Corporate sector contributes Rs3,061 billion in income tax for FY2023-24


ISLAMABAD: According to a recent report from the Federal Board of Revenue (FBR), the corporate sector contributed Rs3,061 billion in income tax for the fiscal year 2023-24. The report outlines the distribution of tax revenues for the year, showcasing the performance of various segments.

Corporate tax revenues were the highest, amounting to Rs3,061 billion, followed by individual taxpayers at Rs1,119 billion, and associations of persons (AOPs) contributing Rs353 billion. This demonstrates the FBR’s success in promoting balanced tax contributions and improving compliance among taxpayers.

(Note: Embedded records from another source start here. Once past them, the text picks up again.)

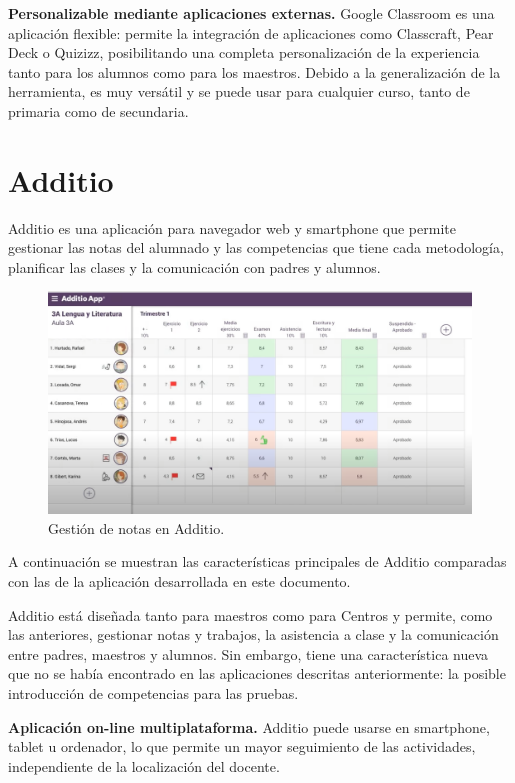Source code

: \textbf {Personalizable mediante aplicaciones externas.} Google Classroom es una aplicación flexible: permite la integración de aplicaciones como Classcraft, Pear Deck o Quizizz, posibilitando una completa personalización de la experiencia tanto para los alumnos como para los maestros. Debido a la generalización de la herramienta, es muy versátil y se puede usar para cualquier curso, tanto de primaria como de secundaria.
	

\section{Additio}
\label{sec:additio}

Additio es una aplicación para navegador web y smartphone\cite{additio} que permite gestionar las notas del alumnado y las competencias que tiene cada metodología, planificar las clases y la comunicación con padres y alumnos.

\begin{figure}[h]
\centering\includegraphics[width=1\linewidth]{figs/additio.png}
\caption{Gestión de notas en Additio.\cite{additioyoutube}}
\label{Fig:additio}
\end{figure}

A continuación se muestran las características principales de Additio comparadas con las de la aplicación desarrollada en este documento.

Additio está diseñada tanto para maestros como para Centros y permite, como las anteriores, gestionar notas y trabajos, la asistencia a clase y la comunicación entre padres, maestros y alumnos. Sin embargo, tiene una característica nueva que no se había encontrado en las aplicaciones descritas anteriormente: la posible introducción de competencias para las pruebas.

\textbf {Aplicación on-line multiplataforma.} Additio puede usarse en smartphone, tablet u ordenador, lo que permite un mayor seguimiento de las actividades, independiente de la localización del docente.
 
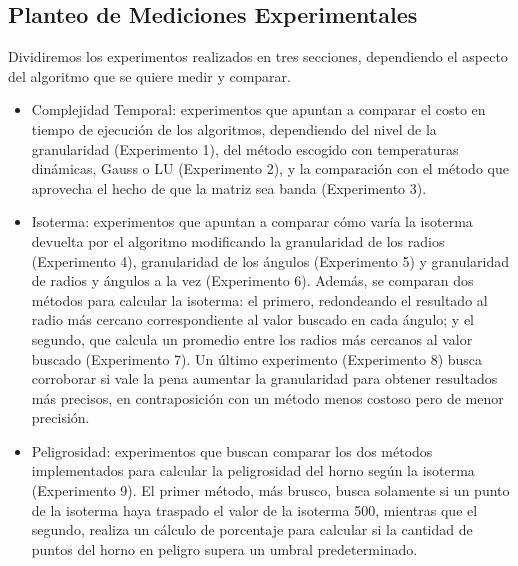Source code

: \subsection{Planteo de Mediciones Experimentales}

\par Dividiremos los experimentos realizados en tres secciones, dependiendo el aspecto del algoritmo que se quiere medir y comparar.
\begin{itemize}


\item Complejidad Temporal: experimentos que apuntan a comparar el costo en tiempo de ejecución de los algoritmos, dependiendo del nivel de la granularidad (Experimento 1), del método escogido con temperaturas dinámicas, Gauss o LU (Experimento 2), y la comparación con el método que aprovecha el hecho de que la matriz sea banda (Experimento 3).
\item Isoterma: experimentos que apuntan a comparar cómo varía la isoterma devuelta por el algoritmo modificando la granularidad de los radios (Experimento 4), granularidad de los ángulos (Experimento 5) y granularidad de radios y ángulos a la vez (Experimento 6). Además, se comparan dos métodos para calcular la isoterma: el primero, redondeando el resultado al radio más cercano correspondiente al valor buscado en cada ángulo; y el segundo, que calcula un promedio entre los radios más cercanos al valor buscado (Experimento 7). Un último experimento (Experimento 8) busca corroborar si vale la pena aumentar la granularidad para obtener resultados más precisos, en contraposición con un método menos costoso pero de menor precisión.
\item Peligrosidad: experimentos que buscan comparar los dos métodos implementados para calcular la peligrosidad del horno según la isoterma (Experimento 9). El primer método, más brusco, busca solamente si un punto de la isoterma haya traspado el valor de la isoterma 500, mientras que el segundo, realiza un cálculo de porcentaje para calcular si la cantidad de puntos del horno en peligro supera un umbral predeterminado.
\end{itemize}

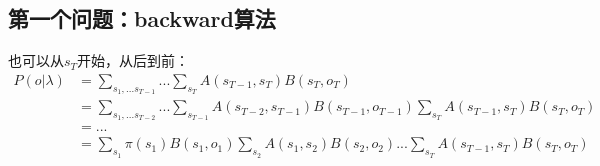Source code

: \documentclass[11pt,a4paper]{article}
\numberwithin{equation}{section}
\begin{document}
\subsection{第一个问题：backward算法}
也可以从$s_T$开始，从后到前：
\begin{equation}\begin{split}
P(o | \lambda)
& = \sum_{s_1, ... s_{T - 1}} ... \sum_{s_T} A(s_{T - 1}, s_T) B(s_T, o_T)\\
& = \sum_{s_1, ... s_{T - 2}} ... \sum_{s_{T - 1}} A(s_{T - 2}, s_{T - 1}) B(s_{T - 1}, o_{T - 1}) \sum_{s_T} A(s_{T - 1}, s_T) B(s_T, o_T)\\
& = ...\\
& = \sum_{s_1} \pi(s_1) B(s_1, o_1) \sum_{s_2} A(s_1, s_2) B(s_2, o_2) ... \sum_{s_T} A(s_{T - 1}, s_T) B(s_T, o_T)
\end{split}\end{equation}
\end{document}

The revenue performance for FY 2023-24 indicates significant achievements for the FBR across various tax instruments, especially in direct taxes, which exceeded their revised targets by a considerable margin.

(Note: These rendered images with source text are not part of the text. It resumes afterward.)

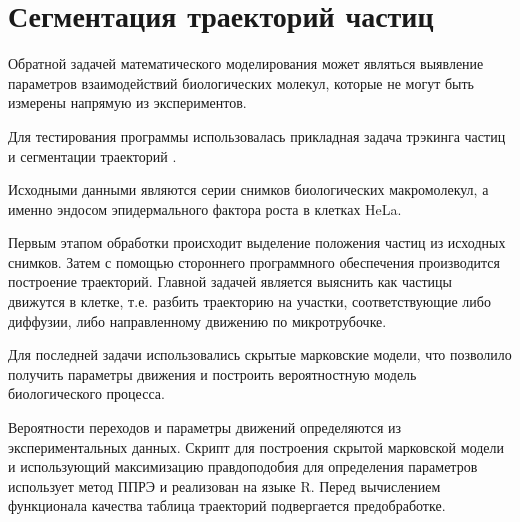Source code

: \section*{Сегментация траекторий частиц}

Обратной задачей математического моделирования
может являться выявление параметров взаимодействий биологических молекул,
которые не могут быть измерены напрямую из экспериментов.

Для тестирования программы использовалась
прикладная задача трэкинга частиц
и сегментации траекторий \cite{track}.

Исходными данными являются
серии снимков биологических макромолекул,
а именно эндосом эпидермального фактора роста
в клетках HeLa.

Первым этапом обработки происходит выделение
положения частиц из исходных снимков.
Затем с помощью стороннего программного обеспечения
производится построение траекторий.
Главной задачей является выяснить
как частицы движутся в клетке,
т.е. разбить траекторию на участки,
соответствующие либо диффузии,
либо направленному движению по микротрубочке.

Для последней задачи использовались
скрытые марковские модели,
что позволило получить
параметры движения и
построить вероятностную модель
биологического процесса.

Вероятности переходов и параметры движений
определяются из экспериментальных данных.
Скрипт для построения скрытой марковской модели
и использующий максимизацию правдоподобия
для определения параметров использует
метод ППРЭ и реализован на языке R.
Перед вычислением функционала качества
таблица траекторий подвергается предобработке.

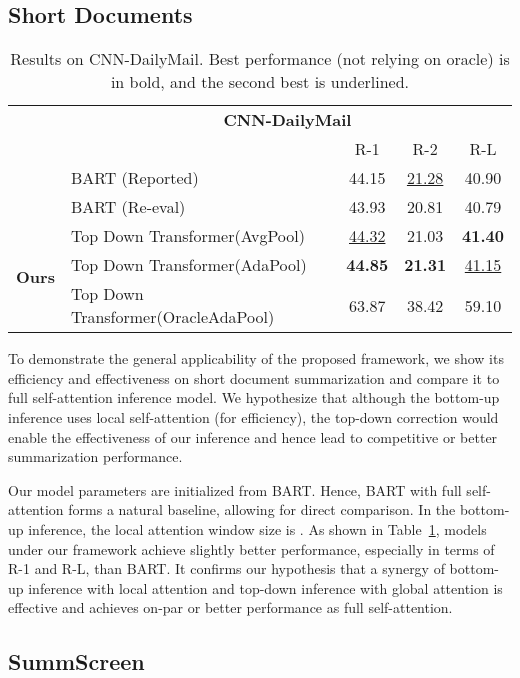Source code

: \documentclass{article} \usepackage{iclr2022_conference,times}
\newcommand{\todof}{{Top Down Transformer}\xspace} \newcommand{\todofull}{{Top Down Transformer}\xspace} \newcommand\todo[1]{\textcolor{red}{(#1)}}
\begin{document}
\subsection{Short Documents}

\begin{table}[h!]
\small
\centering
\begin{tabular}{c l c c c} 
\toprule
& \multicolumn{4}{c}{\textbf{CNN-DailyMail}}\\
& & R-1 & R-2 & R-L \\
\hline
& BART (Reported) & 44.15 & \underline{21.28} & 40.90 \\ 
& BART (Re-eval) & 43.93 & 20.81 & 40.79 \\ 
\hline
\multirow{3}{*}{\bf Ours} & \todof (AvgPool) & \underline{44.32} & 21.03 & \textbf{41.40} \\ 
    & \todof (AdaPool) & \textbf{44.85} & \textbf{21.31} & \underline{41.15} \\ \cline{2-5}
    & \todof (OracleAdaPool) & 63.87 & 38.42 & 59.10 \\ 
\hline
\end{tabular}
\caption{\scriptsize Results on CNN-DailyMail. Best performance (not relying on oracle) is in bold, and the second best is underlined.}
\label{table:cnn}
\end{table}


To demonstrate the general applicability of the proposed framework, we show its efficiency and effectiveness on short document summarization and compare it to full self-attention inference model. We hypothesize that although the bottom-up inference uses local self-attention (for efficiency), the top-down correction would enable the effectiveness of our inference and hence lead to competitive or better summarization performance. 


Our model parameters are initialized from BART. Hence, BART with full self-attention forms a natural baseline, allowing for direct comparison. In the bottom-up inference, the local attention window size is . As shown in Table~\ref{table:cnn}, models under our framework achieve slightly better performance, especially in terms of R-1 and R-L, than BART. It confirms our hypothesis that a synergy of bottom-up inference with local attention and top-down inference with global attention is effective and achieves on-par or better performance as full self-attention.




\subsection{SummScreen}
\end{document}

Direct taxes achieved 121.8 percent of their target, with income tax collections at 121.2 percent and capital value tax (CVT) exceeding expectations at 125.2 percent. Notably, collections for the Workers Welfare Fund (WWF) and the Workers Profit Participation Fund (WPPF) were especially remarkable, achieving 196.8 percent of their target, highlighting the FBR’s improved capacity to capture these revenue streams.

While sales tax collections (85.6 percent) and Customs duties (83.4 percent) fell short of their respective targets, they still made significant contributions to the overall revenue.

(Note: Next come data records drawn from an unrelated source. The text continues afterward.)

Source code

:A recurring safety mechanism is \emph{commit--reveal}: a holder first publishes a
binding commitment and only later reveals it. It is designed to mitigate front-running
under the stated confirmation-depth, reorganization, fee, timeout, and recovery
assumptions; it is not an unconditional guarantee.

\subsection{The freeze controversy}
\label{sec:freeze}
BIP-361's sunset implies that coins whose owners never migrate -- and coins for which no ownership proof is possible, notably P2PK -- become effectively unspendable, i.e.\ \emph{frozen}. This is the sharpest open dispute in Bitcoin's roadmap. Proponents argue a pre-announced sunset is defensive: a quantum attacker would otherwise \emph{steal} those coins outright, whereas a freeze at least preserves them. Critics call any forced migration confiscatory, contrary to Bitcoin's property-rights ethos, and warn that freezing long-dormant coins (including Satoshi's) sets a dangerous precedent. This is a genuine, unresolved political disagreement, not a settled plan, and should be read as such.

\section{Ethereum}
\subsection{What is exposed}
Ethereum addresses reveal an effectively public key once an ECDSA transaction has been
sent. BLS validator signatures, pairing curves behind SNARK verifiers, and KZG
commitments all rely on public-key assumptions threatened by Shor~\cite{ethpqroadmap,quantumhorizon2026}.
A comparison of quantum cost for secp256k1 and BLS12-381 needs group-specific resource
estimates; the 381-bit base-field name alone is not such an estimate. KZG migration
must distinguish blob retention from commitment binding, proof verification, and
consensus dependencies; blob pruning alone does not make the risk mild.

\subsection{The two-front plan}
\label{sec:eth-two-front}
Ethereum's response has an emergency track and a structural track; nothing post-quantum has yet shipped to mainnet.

The Federal Excise Duty (FED) collections remained steady, reaching 96.2 percent of the target, demonstrating resilience in challenging conditions. Collectively, these results underscore the FBR’s commitment to maintaining a diverse and robust revenue base, which is essential for fiscal sustainability and economic growth.

Additionally, during the fiscal year 2023-24, the Customs Duty figures included a ‘Special Customs Duty’ of nearly Rs21.3 billion, levied as Export Development Surcharge (EDS) under Section 11 of the Finance Act 1991, as amended by an SRO issued by the Ministry of Finance on January 4, 2003.

This collection is part of Customs Duties and has been reconciled by the FBR with the Accountant General of Pakistan Revenue (AGPR) under account head B-02203 (Receipts).

However, amendments made to the Export Development Fund (EDF) Act 1999 by the Finance Act 2022 state that the EDF will comprise “all receipts from the Export Development Surcharge.”

As a result, the EDS is now directly transferred by the State Bank of Pakistan (SBP) to the EDF account. This amendment has created some ambiguity, leading to a lack of reconciliation between the FBR and AGPR. The issue remains under discussion between the two entities as per a letter from the Finance Division dated January 25, 2024.